What to do —
Give again, word for word, every line below from the one that has "- [ ] Improved" through the one that has "## 🆘 Need Help?", both included, and no others.

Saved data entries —
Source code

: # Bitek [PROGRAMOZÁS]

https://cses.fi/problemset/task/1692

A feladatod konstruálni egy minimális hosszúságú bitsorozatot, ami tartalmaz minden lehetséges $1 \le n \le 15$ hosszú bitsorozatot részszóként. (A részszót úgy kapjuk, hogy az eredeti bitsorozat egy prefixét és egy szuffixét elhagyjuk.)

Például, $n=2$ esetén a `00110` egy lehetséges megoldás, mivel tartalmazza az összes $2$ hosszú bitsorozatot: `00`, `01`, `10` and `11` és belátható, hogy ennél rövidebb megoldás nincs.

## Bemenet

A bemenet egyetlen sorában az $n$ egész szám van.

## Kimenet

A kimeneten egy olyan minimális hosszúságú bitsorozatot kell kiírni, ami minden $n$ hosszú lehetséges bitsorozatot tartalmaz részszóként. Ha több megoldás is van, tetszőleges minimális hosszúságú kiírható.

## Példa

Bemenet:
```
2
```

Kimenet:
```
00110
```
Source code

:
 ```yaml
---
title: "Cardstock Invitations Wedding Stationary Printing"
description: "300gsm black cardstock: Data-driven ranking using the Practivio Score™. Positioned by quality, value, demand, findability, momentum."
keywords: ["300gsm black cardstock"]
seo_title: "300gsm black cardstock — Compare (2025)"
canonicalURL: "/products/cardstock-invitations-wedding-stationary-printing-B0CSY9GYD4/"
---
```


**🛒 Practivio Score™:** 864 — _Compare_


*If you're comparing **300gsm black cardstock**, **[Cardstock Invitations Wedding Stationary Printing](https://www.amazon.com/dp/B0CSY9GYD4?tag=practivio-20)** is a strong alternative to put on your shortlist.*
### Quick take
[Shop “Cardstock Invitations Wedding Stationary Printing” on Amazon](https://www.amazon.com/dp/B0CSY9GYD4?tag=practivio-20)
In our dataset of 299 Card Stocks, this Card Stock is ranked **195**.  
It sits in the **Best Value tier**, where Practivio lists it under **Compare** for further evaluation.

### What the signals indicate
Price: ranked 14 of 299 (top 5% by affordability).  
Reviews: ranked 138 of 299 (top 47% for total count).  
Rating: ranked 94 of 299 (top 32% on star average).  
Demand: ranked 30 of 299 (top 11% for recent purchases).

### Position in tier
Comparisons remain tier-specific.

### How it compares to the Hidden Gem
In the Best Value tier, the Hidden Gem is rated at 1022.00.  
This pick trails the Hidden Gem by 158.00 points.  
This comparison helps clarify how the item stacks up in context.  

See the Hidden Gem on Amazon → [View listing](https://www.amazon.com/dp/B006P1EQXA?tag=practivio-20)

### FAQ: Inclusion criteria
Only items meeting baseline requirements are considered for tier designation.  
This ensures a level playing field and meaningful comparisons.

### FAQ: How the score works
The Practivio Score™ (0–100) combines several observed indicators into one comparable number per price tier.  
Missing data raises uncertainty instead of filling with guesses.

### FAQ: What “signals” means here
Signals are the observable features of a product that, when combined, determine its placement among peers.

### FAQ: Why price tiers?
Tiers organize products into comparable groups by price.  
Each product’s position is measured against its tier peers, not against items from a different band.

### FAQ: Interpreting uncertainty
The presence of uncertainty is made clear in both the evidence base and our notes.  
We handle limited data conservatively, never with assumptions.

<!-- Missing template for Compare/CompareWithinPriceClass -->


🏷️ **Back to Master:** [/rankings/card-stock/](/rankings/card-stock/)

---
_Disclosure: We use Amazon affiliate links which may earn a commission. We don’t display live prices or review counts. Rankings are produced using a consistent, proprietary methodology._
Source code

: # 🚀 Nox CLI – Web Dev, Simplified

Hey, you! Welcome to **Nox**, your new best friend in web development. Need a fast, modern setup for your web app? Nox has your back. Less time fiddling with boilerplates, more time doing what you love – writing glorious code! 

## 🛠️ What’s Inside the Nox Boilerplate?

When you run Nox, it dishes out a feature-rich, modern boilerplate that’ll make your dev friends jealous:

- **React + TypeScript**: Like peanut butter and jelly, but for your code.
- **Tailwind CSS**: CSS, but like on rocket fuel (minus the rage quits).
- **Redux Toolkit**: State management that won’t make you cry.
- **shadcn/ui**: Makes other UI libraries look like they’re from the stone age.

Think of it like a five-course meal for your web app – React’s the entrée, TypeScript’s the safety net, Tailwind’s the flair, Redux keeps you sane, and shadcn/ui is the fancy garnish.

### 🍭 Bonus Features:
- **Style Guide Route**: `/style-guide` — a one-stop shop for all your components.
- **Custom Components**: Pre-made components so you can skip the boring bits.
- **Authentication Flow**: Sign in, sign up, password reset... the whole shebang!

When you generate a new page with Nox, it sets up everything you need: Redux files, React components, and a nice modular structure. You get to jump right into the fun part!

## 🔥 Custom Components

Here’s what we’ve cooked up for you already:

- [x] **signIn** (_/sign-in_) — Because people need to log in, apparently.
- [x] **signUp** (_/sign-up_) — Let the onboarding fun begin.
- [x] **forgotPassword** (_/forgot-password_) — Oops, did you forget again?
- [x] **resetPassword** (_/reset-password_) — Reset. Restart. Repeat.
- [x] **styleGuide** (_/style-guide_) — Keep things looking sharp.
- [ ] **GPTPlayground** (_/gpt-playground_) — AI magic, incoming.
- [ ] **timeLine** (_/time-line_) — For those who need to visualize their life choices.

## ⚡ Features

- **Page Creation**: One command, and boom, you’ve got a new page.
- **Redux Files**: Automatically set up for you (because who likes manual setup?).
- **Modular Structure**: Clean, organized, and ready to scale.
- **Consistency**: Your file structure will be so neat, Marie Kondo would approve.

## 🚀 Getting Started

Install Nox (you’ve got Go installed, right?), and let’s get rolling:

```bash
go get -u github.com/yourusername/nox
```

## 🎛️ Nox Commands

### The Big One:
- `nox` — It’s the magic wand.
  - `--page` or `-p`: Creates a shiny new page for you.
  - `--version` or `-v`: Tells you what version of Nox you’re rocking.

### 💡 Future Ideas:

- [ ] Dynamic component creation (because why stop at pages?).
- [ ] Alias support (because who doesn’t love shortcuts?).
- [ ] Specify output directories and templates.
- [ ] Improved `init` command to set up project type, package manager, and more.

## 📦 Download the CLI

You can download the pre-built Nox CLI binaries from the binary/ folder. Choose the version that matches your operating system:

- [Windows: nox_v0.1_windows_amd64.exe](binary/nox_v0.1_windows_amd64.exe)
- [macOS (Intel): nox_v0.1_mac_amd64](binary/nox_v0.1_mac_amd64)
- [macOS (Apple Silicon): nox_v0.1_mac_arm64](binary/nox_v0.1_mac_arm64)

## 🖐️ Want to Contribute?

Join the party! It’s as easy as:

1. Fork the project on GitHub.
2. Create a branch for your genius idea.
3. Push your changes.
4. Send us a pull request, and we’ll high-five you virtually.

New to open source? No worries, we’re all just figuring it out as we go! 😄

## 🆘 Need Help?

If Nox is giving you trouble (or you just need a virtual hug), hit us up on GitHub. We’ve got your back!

Your solution —
- [ ] Improved `init` command to set up project type, package manager, and more.

## 📦 Download the CLI

You can download the pre-built Nox CLI binaries from the binary/ folder. Choose the version that matches your operating system:

- [Windows: nox_v0.1_windows_amd64.exe](binary/nox_v0.1_windows_amd64.exe)
- [macOS (Intel): nox_v0.1_mac_amd64](binary/nox_v0.1_mac_amd64)
- [macOS (Apple Silicon): nox_v0.1_mac_arm64](binary/nox_v0.1_mac_arm64)

## 🖐️ Want to Contribute?

Join the party! It’s as easy as:

1. Fork the project on GitHub.
2. Create a branch for your genius idea.
3. Push your changes.
4. Send us a pull request, and we’ll high-five you virtually.

New to open source? No worries, we’re all just figuring it out as we go! 😄

## 🆘 Need Help?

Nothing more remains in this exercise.